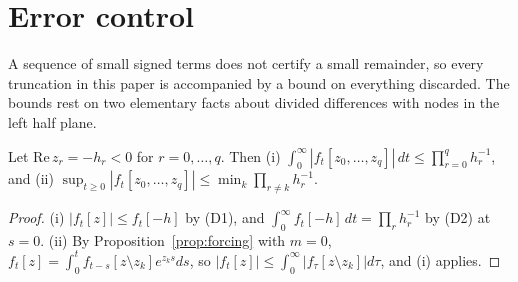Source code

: \section{Error control}\label{sec:error}

A sequence of small signed terms does not certify a small remainder, so every truncation in this paper is accompanied by a bound on everything discarded. The bounds rest on two elementary facts about divided differences with nodes in the left half plane.

\begin{lemma}\label{lem:dd}
Let $\mathrm{Re}\,z_r=-h_r<0$ for $r=0,\dots,q$. Then
(i) $\int_0^\infty|f_t[z_0,\dots,z_q]|\,dt\le\prod_{r=0}^q h_r^{-1}$, and
(ii) $\sup_{t\ge0}|f_t[z_0,\dots,z_q]|\le\min_k\prod_{r\neq k}h_r^{-1}$.
\end{lemma}
\begin{proof}
(i) $|f_t[z]|\le f_t[-h]$ by (D1), and $\int_0^\infty f_t[-h]\,dt=\prod_r h_r^{-1}$ by (D2) at $s=0$. (ii) By Proposition~\ref{prop:forcing} with $m=0$, $f_t[z]=\int_0^tf_{t-s}[z\setminus z_k]e^{z_ks}ds$, so $|f_t[z]|\le\int_0^\infty|f_\tau[z\setminus z_k]|d\tau$, and (i) applies.
\end{proof}

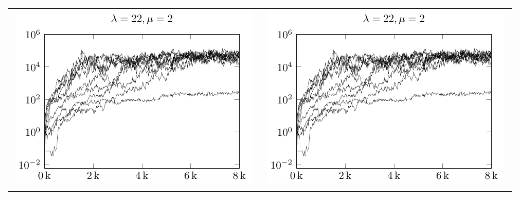 \begin{tabular}{@{}l@{}l@{}}
\includegraphics[scale=1]{plots/ce_ConstantNoise_l22_o2_all}&
\includegraphics[scale=1]{plots/ce_ConstantNoise_l22_o2_all}
\end{tabular}

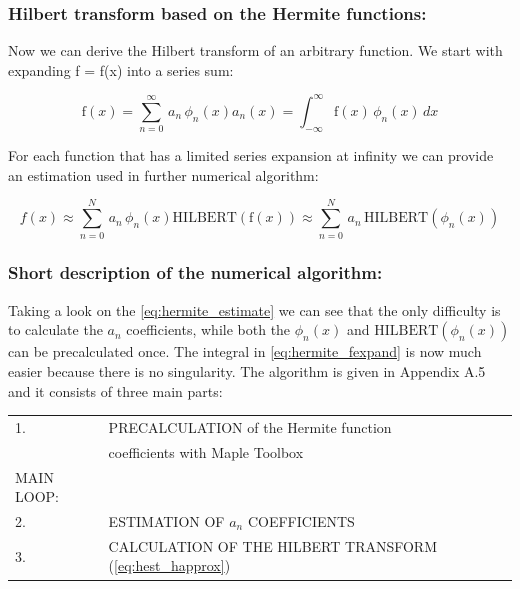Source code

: \documentclass[12pt,twoside,a4paper]{article}
\numberwithin{equation}{subsection}
\numberwithin{figure}{subsection}
\begin{document}
\subsubsection*{Hilbert transform based on the Hermite functions:}

Now we can derive the Hilbert transform of an arbitrary function. We start with expanding f = f(x) into a series sum:

\begin{subequations} \label{eq:hermite_fexpand}
  \begin{equation}   \label{eq:hfe_f}
     \mathrm{f}(x) = \sum_{n = 0}^{\infty } \, a_n \, \phi_n(x) 
  \end{equation}
  \begin{equation}   \label{eq:hfe_an}
     a_n(x) = \int_{ - \infty }^{\infty } \mathrm{f}(x) \, \phi_n (x) \, dx
  \end{equation}
\end{subequations}

For each function that has a limited series expansion at infinity we can provide an estimation used in further numerical algorithm:

\begin{subequations} \label{eq:hermite_estimate}
  \begin{equation}   \label{eq:hest_fapprox}
      f(x) \approx \sum_{n = 0}^{N} \, a_n \, \phi_n (x)
  \end{equation}
  \begin{equation}   \label{eq:hest_happrox}
     \mathrm{HILBERT} (\mathrm{f}(x)) \approx \sum_{n = 0} ^ {N} \, a_n \, \mathrm{HILBERT}(\phi_n (x))
  \end{equation}
\end{subequations}

\subsubsection*{Short description of the numerical algorithm:}

Taking a look on the \ref{eq:hermite_estimate} we can see that the only difficulty is to calculate the $a_n$ coefficients,
while both the $\phi_n (x)$ and $\mathrm{HILBERT}(\phi_n (x))$ can be precalculated once. The integral in
\ref{eq:hermite_fexpand} is now much easier because there is no singularity. The algorithm is given in Appendix A.5 and it
consists of three main parts:

\begin{tabular}{l l}
  1.         & PRECALCULATION of the Hermite function \\
             & coefficients with Maple Toolbox \\
  MAIN LOOP: & \\
  2.         & ESTIMATION OF ${a_{n}}$ COEFFICIENTS \\
  3.         & CALCULATION OF THE HILBERT TRANSFORM (\ref{eq:hest_happrox}) \\
\end{tabular}
\end{document}
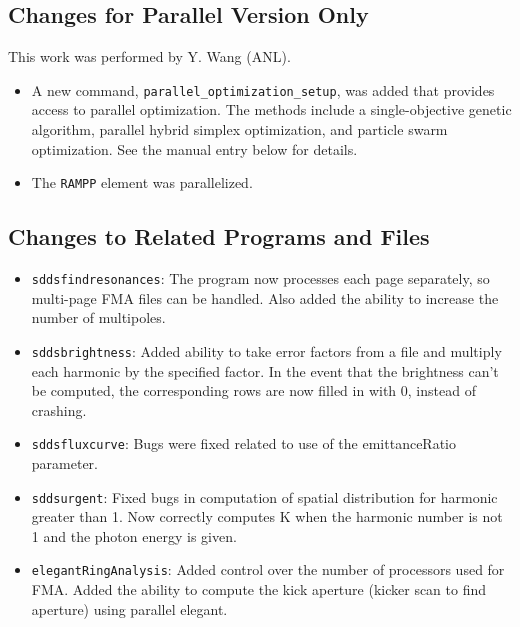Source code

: \documentclass[11pt]{article}
\begin{document}
\subsection{Changes for Parallel Version Only}

This work was performed by Y. Wang (ANL).
\begin{itemize}
\item A new command, \verb|parallel_optimization_setup|, was added that provides access to parallel optimization. The methods include
  a single-objective genetic algorithm, parallel hybrid simplex optimization, and particle swarm optimization.  See the
  manual entry below for details.  
\item The {\tt RAMPP} element was parallelized.
\end{itemize}

\subsection{Changes to Related Programs and Files}

\begin{itemize}
\item {\tt sddsfindresonances}: The program now processes each page separately, so multi-page FMA files can be handled.
  Also added the ability to increase the number of multipoles.
\item {\tt sddsbrightness}: Added ability to take error factors from a file and multiply each harmonic by the specified factor.
  In the event that the brightness can't be computed, the corresponding rows are now filled in with 0, instead of crashing.
\item {\tt sddsfluxcurve}: Bugs were fixed related to use of the emittanceRatio parameter.
\item {\tt sddsurgent}: Fixed bugs in computation of spatial distribution for harmonic greater than 1.  Now correctly 
  computes K when the harmonic number is not 1 and the photon energy is given.
\item {\tt elegantRingAnalysis}: Added control over the number of processors used for FMA.  Added the ability to compute
  the kick aperture (kicker scan to find aperture) using parallel elegant.
\end{itemize}
\end{document}
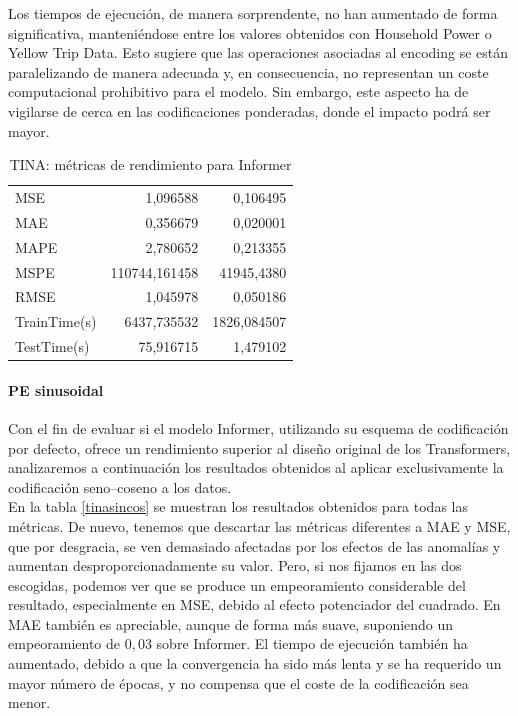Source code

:  Los tiempos de ejecución, de manera sorprendente, no han aumentado de forma significativa, manteniéndose entre los valores obtenidos con Household Power o Yellow Trip Data. Esto sugiere que las operaciones asociadas al encoding se están paralelizando de manera adecuada y, en consecuencia, no representan un coste computacional prohibitivo para el modelo. Sin embargo, este aspecto ha de vigilarse de cerca en las codificaciones ponderadas, donde el impacto podrá ser mayor.

\begin{table}[!ht]
	\centering
	\begin{tabular}{l|N|N}
		\toprule
		 &  &  \\
		\midrule
		MSE & 1,096588 & 0,106495 \\
		MAE & 0,356679 & 0,020001 \\
		MAPE & 2,780652 & 0,213355 \\
		MSPE & 110744,161458 & 41945,4380 \\
		RMSE & 1,045978 & 0,050186 \\
		TrainTime(s) & 6437,735532 & 1826,084507 \\
		TestTime(s) & 75,916715 & 1,479102 \\
		\bottomrule
	\end{tabular}
	\caption{TINA: métricas de rendimiento para Informer}
	\label{tinainformer}
\end{table}

\paragraph{PE sinusoidal}

Con el fin de evaluar si el modelo Informer, utilizando su esquema de codificación por defecto, ofrece un rendimiento superior al diseño original de los Transformers, analizaremos a continuación los resultados obtenidos al aplicar exclusivamente la codificación seno–coseno a los datos.\\

En la tabla \ref{tinasincos} se muestran los resultados obtenidos para todas las métricas. De nuevo, tenemos que descartar las métricas diferentes a MAE y MSE, que por desgracia, se ven demasiado afectadas por los efectos de las anomalías y aumentan desproporcionadamente su valor. Pero, si nos fijamos en las dos escogidas, podemos ver que se produce un empeoramiento considerable del resultado, especialmente en MSE, debido al efecto potenciador del cuadrado. En MAE también es apreciable, aunque de forma más suave, suponiendo un empeoramiento de $0,03$ sobre Informer. El tiempo de ejecución también ha aumentado, debido a que la convergencia ha sido más lenta y se ha requerido un mayor número de épocas, y no compensa que el coste de la codificación sea menor.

========================================================================

== Assignment ==
Return the line where "TrainTime(s) & 6437,735532 & 1826,084507 \\" appears, then every line after it to the end of the listing, all exactly as written.

== Response area ==
		TrainTime(s) & 6437,735532 & 1826,084507 \\
		TestTime(s) & 75,916715 & 1,479102 \\
		\bottomrule
	\end{tabular}
	\caption{TINA: métricas de rendimiento para Informer}
	\label{tinainformer}
\end{table}

\paragraph{PE sinusoidal}

Con el fin de evaluar si el modelo Informer, utilizando su esquema de codificación por defecto, ofrece un rendimiento superior al diseño original de los Transformers, analizaremos a continuación los resultados obtenidos al aplicar exclusivamente la codificación seno–coseno a los datos.\\

En la tabla \ref{tinasincos} se muestran los resultados obtenidos para todas las métricas. De nuevo, tenemos que descartar las métricas diferentes a MAE y MSE, que por desgracia, se ven demasiado afectadas por los efectos de las anomalías y aumentan desproporcionadamente su valor. Pero, si nos fijamos en las dos escogidas, podemos ver que se produce un empeoramiento considerable del resultado, especialmente en MSE, debido al efecto potenciador del cuadrado. En MAE también es apreciable, aunque de forma más suave, suponiendo un empeoramiento de $0,03$ sobre Informer. El tiempo de ejecución también ha aumentado, debido a que la convergencia ha sido más lenta y se ha requerido un mayor número de épocas, y no compensa que el coste de la codificación sea menor.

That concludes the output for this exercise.